JPH09162285A - Semiconductor device and manufacturing method thereof - Google Patents

Abstract

(57) An object of the present invention is to provide a structure capable of realizing a passive element excellent in high frequency characteristics in a small area. According to the present invention, an insulating film (silicon oxide film 900 or interlayer insulating film 1) formed on a semiconductor substrate 1 is formed.
0) and the metal wiring layer 400 formed on the silicon oxide film 900, the metal wiring layer 400 is formed on the insulating film along the metal wiring layer 400.
A plurality of holes 100 shorter than the length of the holes are arranged in the insulating film, and the substrate 1 connected to the holes has a cavity 150, and the cavity 150 is arranged below the metal wiring layer 400. . [Effect] By effectively removing the lower portion of the metal wiring layer 400 by etching, the cavity 150 can be formed in the semiconductor substrate 1, layout restrictions are small, and mechanical strength can be easily ensured.

Description

Detailed Description of the Invention

[0001]

BACKGROUND OF THE INVENTION 1. Field of the Invention The present invention relates to a semiconductor device having a wiring layer formed on a semiconductor substrate and a manufacturing method thereof.

[0002]

2. Description of the Related Art In a silicon semiconductor substrate, active elements such as fine MOSFETs can be formed with good reproducibility by using a processing technique generally called a planar processing technique. Therefore, many devices can be formed on one substrate. The formed LSI (Large Scale Integration) is made and widely used. However, silicon semiconductors
Many electrons are present in the conduction band even at room temperature.
Therefore, it is known that when an insulating film is deposited on a substrate and a wiring layer that connects elements is formed on the substrate, which is usually performed by a planarization technique, a large parasitic capacitance is generated between the silicon substrate and the wiring layer. In so-called digital applications, the operating frequency is low and the effect of the substrate is not a major obstacle, but it becomes a problem in high-frequency operation. In particular, it becomes a big problem in passive elements such as inductors formed by using wiring.

As a conventional technique, it is known to use a substrate cavity for an inductor element formed on a silicon semiconductor substrate.
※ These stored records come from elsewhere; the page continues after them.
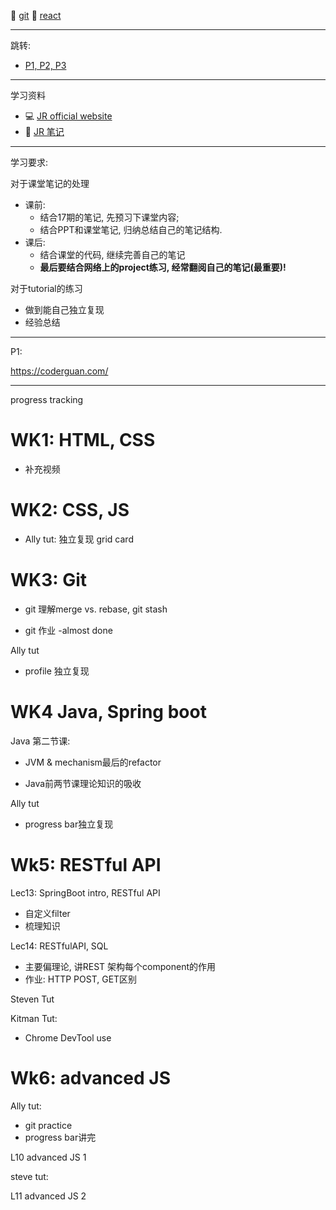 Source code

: 

:pencil: [git](./Git/JR_Git.md)
:pencil: [react](./React/JR_React.md)




---

跳转:

+ [P1, P2, P3](./JR_Projects/JR_projects.md)

---
学习资料
+ :computer: [JR official website](https://learn.jiangren.com.au/my-study/program/63293cf52734a87ca079a6d5)
+ :book: [JR 笔记](https://github.com/australiaitgroup/full-stack-bootcamp-wiki)

---

学习要求:

对于课堂笔记的处理
+ 课前: 
  + 结合17期的笔记, 先预习下课堂内容; 
  + 结合PPT和课堂笔记, 归纳总结自己的笔记结构.
+ 课后: 
  + 结合课堂的代码, 继续完善自己的笔记
  + **最后要结合网络上的project练习, 经常翻阅自己的笔记(最重要)!**

对于tutorial的练习
+ 做到能自己独立复现 
+ 经验总结
  
---

P1: 

https://coderguan.com/

---

progress tracking
# WK1: HTML, CSS
+ 补充视频

# WK2: CSS, JS
+ Ally tut: 独立复现 grid card

# WK3: Git
+ git 理解merge vs. rebase, git stash

+ git 作业  -almost done

  

Ally tut

+ profile 独立复现

# WK4 Java, Spring boot
Java 第二节课:

+ JVM & mechanism最后的refactor

+ Java前两节课理论知识的吸收

Ally tut

+ progress bar独立复现

# Wk5: RESTful API

Lec13: SpringBoot intro, RESTful API

+ 自定义filter
+ 梳理知识

Lec14: RESTfulAPI, SQL
+ 主要偏理论, 讲REST 架构每个component的作用
+ 作业: HTTP POST, GET区别

Steven Tut

Kitman Tut:
+ Chrome DevTool use


# Wk6: advanced JS

Ally tut:
+ git practice
+ progress bar讲完

L10 advanced JS 1


steve tut:


L11 advanced JS 2




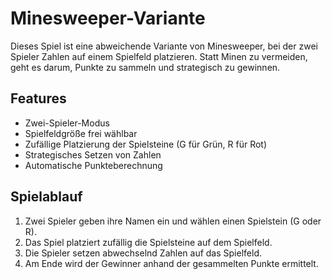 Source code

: # Minesweeper-Variante
Dieses Spiel ist eine abweichende Variante von Minesweeper, bei der zwei Spieler Zahlen auf einem Spielfeld platzieren. Statt Minen zu vermeiden, geht es darum, Punkte zu sammeln und strategisch zu gewinnen.

## Features
+ Zwei-Spieler-Modus  
+ Spielfeldgröße frei wählbar  
+ Zufällige Platzierung der Spielsteine (G für Grün, R für Rot)  
+ Strategisches Setzen von Zahlen  
+ Automatische Punkteberechnung  

## Spielablauf
1. Zwei Spieler geben ihre Namen ein und wählen einen Spielstein (G oder R).  
2. Das Spiel platziert zufällig die Spielsteine auf dem Spielfeld.  
3. Die Spieler setzen abwechselnd Zahlen auf das Spielfeld.  
4. Am Ende wird der Gewinner anhand der gesammelten Punkte ermittelt.  


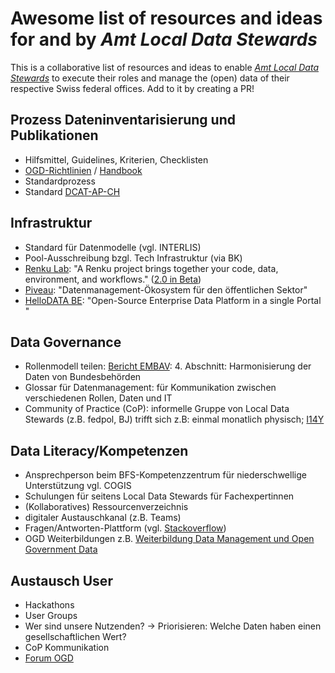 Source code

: # Awesome list of resources and ideas for and by _Amt Local Data Stewards_

This is a collaborative list of resources and ideas to enable [_Amt Local Data Stewards_](https://i14y-ch.github.io/handbook/de/2_rollen_prozesse/rollen/) to execute their roles and manage the (open) data of their respective Swiss federal offices. Add to it by creating a PR!

## Prozess Dateninventarisierung und Publikationen

* Hilfsmittel, Guidelines, Kriterien, Checklisten
* [OGD-Richtlinien](https://handbook.opendata.swiss/de/content/glossar/bibliothek/ogd-richtlinien.html) / [Handbook](https://handbook.opendata.swiss/de/index.html) 
* Standardprozess
* Standard [DCAT-AP-CH](https://www.dcat-ap.ch/)

## Infrastruktur
* Standard für Datenmodelle (vgl. INTERLIS)
* Pool-Ausschreibung bzgl. Tech Infrastruktur (via BK)
* [Renku Lab](https://renkulab.io/): "A Renku project brings together your code, data, environment, and workflows." ([2.0 in Beta](https://blog.renkulab.io/renku-2/))
* [Piveau](https://www.piveau.de/): "Datenmanagement-Ökosystem für den öffentlichen Sektor"
* [HelloDATA BE](https://github.com/kanton-bern/hellodata-be): "Open-Source Enterprise Data Platform in a single Portal "

## Data Governance
* Rollenmodell teilen: [Bericht EMBAV](https://www.fedlex.admin.ch/filestore/fedlex.data.admin.ch/eli/oe/2023/96/de/pdf/fedlex-data-admin-ch-eli-oe-2023-96-de-pdf.pdf): 4. Abschnitt: Harmonisierung der Daten von Bundesbehörden 
* Glossar für Datenmanagement: für Kommunikation zwischen verschiedenen Rollen, Daten und IT
* Community of Practice (CoP): informelle Gruppe von Local Data Stewards (z.B. fedpol, BJ) trifft sich z.B: einmal monatlich physisch; [I14Y](https://www.linkedin.com/posts/i14y_i14y-interoperabilitaeut-bfs-activity-7252951828542185473-vWYb?utm_source=share&utm_medium=member_desktop)

## Data Literacy/Kompetenzen
* Ansprechperson beim BFS-Kompetenzzentrum für niederschwellige Unterstützung vgl. COGIS
* Schulungen für seitens Local Data Stewards für Fachexpertinnen
* (Kollaboratives) Ressourcenverzeichnis
* digitaler Austauschkanal (z.B. Teams)
* Fragen/Antworten-Plattform (vgl. [Stackoverflow](https://stackoverflow.com/))
* OGD Weiterbildungen z.B. [Weiterbildung Data Management und Open Government Data](https://www.bfh.ch/de/aktuell/fachveranstaltungen/weiterbildung-data-management-open-government-data/)

## Austausch User
* Hackathons
* User Groups
* Wer sind unsere Nutzenden? → Priorisieren: Welche Daten haben einen gesellschaftlichen Wert?
* CoP Kommunikation
* [Forum OGD](https://confluence.swissdatacommunity.ch/display/SHAREDOGD)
For that, IEE, EEE, Electron Device Letter, Vol. 14, 5
Pp.246-248, May 1993 (IEEE
Electron Device Letters, vol. 14, no. 5, pp.246-2
48, MAY, 1993). This is because formation of a substrate cavity avoids deterioration of high frequency characteristics due to the presence of many electrons in the conduction band in a silicon substrate.

[0004]

In the structure disclosed in the above document, the opening 100 provided in the interlayer film for forming the substrate cavity as shown in FIG. 6 is largely arranged so as to surround the pattern of the inductor. doing. This is because in wet etching used for substrate etching, the etching rate depends on the plane orientation of silicon, and a large opening must be provided to form a sufficient substrate cavity under the inductor.

Therefore, the degree of freedom of layout is impaired,
There is a problem that the portion where the substrate cavity is provided must be arranged sufficiently apart from other elements. In addition, since there is a large opening, it is necessary to support the inductor section with a small beam section, and mechanical strength becomes a problem.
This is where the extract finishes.